Chinese flag computerIn late October, China’s State Intellectual Property Office (SIPO) released a set of guidelines for Chinese patent examiners that revises the last guidelines put in place in 2010. Although SIPO has made the revised guidelines available online in the Chinese language only, analysis of those guidelines by the European Patent Office (EPO) and others indicates that, in some important ways, the new guidelines represent a veritable inverse of the current patent examination environment seen here in the United States.

According to the EPO, the draft guidelines amend aspects of China’s rules on substantive examination including rules and methods for mental activities (Part II, Chapter 1, Paragraph 4.2). Part II, Chapter 1 of previous Chinese examination guidelines, titled Inventions-Creations for Which No Patent Right shall be Granted, reflects similar ideas on unpatentable subject matter seen in U.S. federal code by Title 35 U.S.C. § 101, which outlines the minimum requirements as to what kind of inventions can be patented. Similar to how U.S. patent law does not recognize scientific laws or basic mathematical algorithms to be patentable material, the Chinese patent office does not grant patents for scientific discoveries, methods for diagnosis or treatment of diseases as well as animal or plant varieties, among other things. According to coverage of the recent draft guidelines published by Bloomberg BNA, changes to Chinese patent examination guidelines affect language which has been used by examiners in that country to throw out patent applications for computer programs.

Other reported changes in the new Chinese patent examination guidelines make the prospects for software and computer program inventions in that country even more promising. EPO reports that other changes to Chinese rules on substantive examination (Part II) are being made to Chapter 9, which regards provisions on examining applications related to computer programs. The paragraphs amended are specific to examination criteria for computer program invention applications, examples of such invention applications as well as the drafting of claims for those invention applications. Bloomberg’s analysis indicates that the changes are friendly to those applying for patents on software programs.

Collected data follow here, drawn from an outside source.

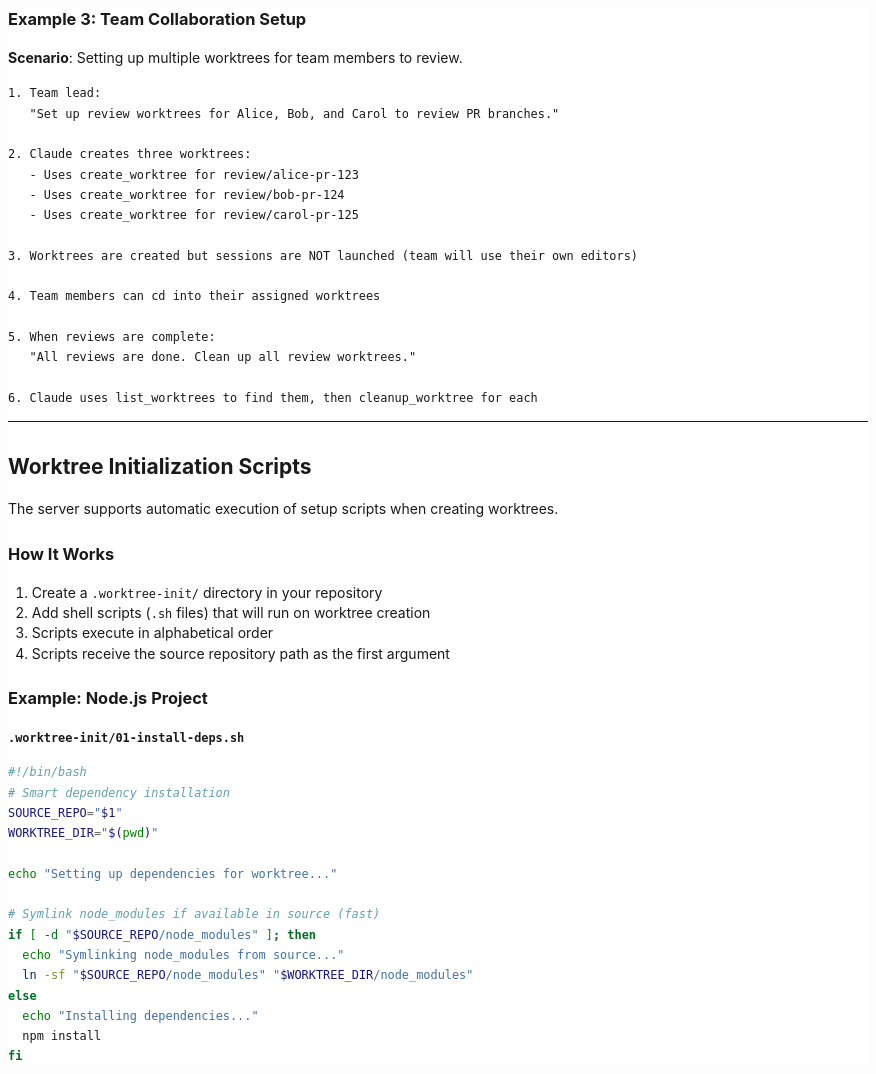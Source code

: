 ### Example 3: Team Collaboration Setup

**Scenario**: Setting up multiple worktrees for team members to review.

```
1. Team lead:
   "Set up review worktrees for Alice, Bob, and Carol to review PR branches."

2. Claude creates three worktrees:
   - Uses create_worktree for review/alice-pr-123
   - Uses create_worktree for review/bob-pr-124
   - Uses create_worktree for review/carol-pr-125

3. Worktrees are created but sessions are NOT launched (team will use their own editors)

4. Team members can cd into their assigned worktrees

5. When reviews are complete:
   "All reviews are done. Clean up all review worktrees."

6. Claude uses list_worktrees to find them, then cleanup_worktree for each
```

---

## Worktree Initialization Scripts

The server supports automatic execution of setup scripts when creating worktrees.

### How It Works

1. Create a `.worktree-init/` directory in your repository
2. Add shell scripts (`.sh` files) that will run on worktree creation
3. Scripts execute in alphabetical order
4. Scripts receive the source repository path as the first argument

### Example: Node.js Project

**`.worktree-init/01-install-deps.sh`**
```bash
#!/bin/bash
# Smart dependency installation
SOURCE_REPO="$1"
WORKTREE_DIR="$(pwd)"

echo "Setting up dependencies for worktree..."

# Symlink node_modules if available in source (fast)
if [ -d "$SOURCE_REPO/node_modules" ]; then
  echo "Symlinking node_modules from source..."
  ln -sf "$SOURCE_REPO/node_modules" "$WORKTREE_DIR/node_modules"
else
  echo "Installing dependencies..."
  npm install
fi
```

Invention applications directed towards business methods are also viewed in a friendlier light in the new Chinese patent examination guidelines. India IP legal firm Khurana & Khurana has published English language translations of some parts of the revised guidelines. Specific to business methods, the proposed draft reportedly reads: “Claims related to business methods that contain both business rules and methods and technical characteristics, shall not be excluded from the possibilities of obtaining patent rights by Article 25 of the Patent Law.” Article 25 codifies the unpatentable subject matter outlined in Chinese patent examination guidelines mentioned above.

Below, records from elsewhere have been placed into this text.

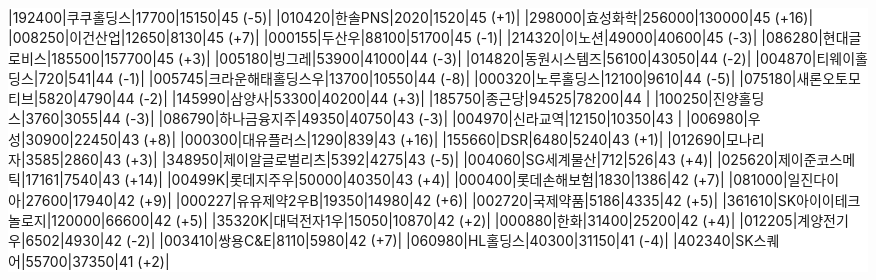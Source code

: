 |192400|쿠쿠홀딩스|17700|15150|45 (-5)|
|010420|한솔PNS|2020|1520|45 (+1)|
|298000|효성화학|256000|130000|45 (+16)|
|008250|이건산업|12650|8130|45 (+7)|
|000155|두산우|88100|51700|45 (-1)|
|214320|이노션|49000|40600|45 (-3)|
|086280|현대글로비스|185500|157700|45 (+3)|
|005180|빙그레|53900|41000|44 (-3)|
|014820|동원시스템즈|56100|43050|44 (-2)|
|004870|티웨이홀딩스|720|541|44 (-1)|
|005745|크라운해태홀딩스우|13700|10550|44 (-8)|
|000320|노루홀딩스|12100|9610|44 (-5)|
|075180|새론오토모티브|5820|4790|44 (-2)|
|145990|삼양사|53300|40200|44 (+3)|
|185750|종근당|94525|78200|44 |
|100250|진양홀딩스|3760|3055|44 (-3)|
|086790|하나금융지주|49350|40750|43 (-3)|
|004970|신라교역|12150|10350|43 |
|006980|우성|30900|22450|43 (+8)|
|000300|대유플러스|1290|839|43 (+16)|
|155660|DSR|6480|5240|43 (+1)|
|012690|모나리자|3585|2860|43 (+3)|
|348950|제이알글로벌리츠|5392|4275|43 (-5)|
|004060|SG세계물산|712|526|43 (+4)|
|025620|제이준코스메틱|17161|7540|43 (+14)|
|00499K|롯데지주우|50000|40350|43 (+4)|
|000400|롯데손해보험|1830|1386|42 (+7)|
|081000|일진다이아|27600|17940|42 (+9)|
|000227|유유제약2우B|19350|14980|42 (+6)|
|002720|국제약품|5186|4335|42 (+5)|
|361610|SK아이이테크놀로지|120000|66600|42 (+5)|
|35320K|대덕전자1우|15050|10870|42 (+2)|
|000880|한화|31400|25200|42 (+4)|
|012205|계양전기우|6502|4930|42 (-2)|
|003410|쌍용C&E|8110|5980|42 (+7)|
|060980|HL홀딩스|40300|31150|41 (-4)|
|402340|SK스퀘어|55700|37350|41 (+2)|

Of course, these moves are in stark contrast to the environment surrounding software patents here in the United States. The U.S. Supreme Court’s unanimous 2014 decision in Alice Corporation v. CLS Bank International declared certain software to be unpatentable subject matter and that has led to a spate of Alice-related patent application rejections from examiners at the U.S. Patent and Trademark Office, some of which grossly misapply the Supreme Court’s standard in Alice. Many of these rejections have continued despite a U.S. Court of Appeals for the Federal Circuit (Fed. Cir.) decision this May in Enfish, LLC v. Microsoft Corp., in which Fed. Cir. reversed a summary judgment issued in district court that had found patents related to a self-referential database as ineligible subject matter under Section 101. Mainstream views of software patents have further been tainted by well-funded efforts from at least one highly recognizable tech investor to eliminate software patents.

Business method patents have also been under fire in recent years, even before passage of the America Invents Act of 2011 (AIA). In an effort to curb patent litigation abuses, the AIA did established the USPTO’s Patent Trial and Appeal Board (PTAB) and created covered business method (CBM) review proceedings, bringing business methods under even further assault. A CBM proceeding can be used to invalidate patent claims directed at a method or a corresponding apparatus for performing data processing related to the practice, administration or management of financial services. The PTAB has been criticized for initiating CBM proceedings on patents that are clearly technical in nature, such as those covering a graphical user interface (GUI), and the Federal Circuit has recently slammed the PTAB for defining practically every patent as a CBM patent.

In light of the new Chinese examination guidelines and further in view of what is transpiring in the United States, business method patent owners would seem better off focusing their resources on their Chinese IP assets rather than seeking U.S. patents.

Patents covering chemistry inventions are also affected by the new patent examination guidelines in China. Analysis of the new guidelines completed by legal professionals at Beijing-based ZY Partners notes that proposed revisions so that experimental data regarding chemistry inventions can be submitted after the patent application filing date. According to the legal analysis, the greatest significance of this change would be felt during post-grant patent invalidation challenges in which such experimental data is not permitted for submission.

Revisions found in the new Chinese patent examination guidelines update sections on processes for patent invalidation (Part IV, Chapter 3). Specific paragraphs being amended are directed at causes for invalidation, evidence presented by the petitioner, claim amendments and restrictions to claim amendments. According to ZY Partners’ analysis, the revisions introduce some flexibility for patent owners who want to amend claims during an invalidation procedure, allowing them the ability to correct obvious errors or incorporate limitations from other claims. Bloomberg’s coverage of the new guidelines notes that these new amendment rules could potentially be friendly to patent assertion entities (PAEs), which again would fly in the face of the official U.S. position on such entities in light of the Federal Trade Commission’s (FTC) recent report on PAE business models.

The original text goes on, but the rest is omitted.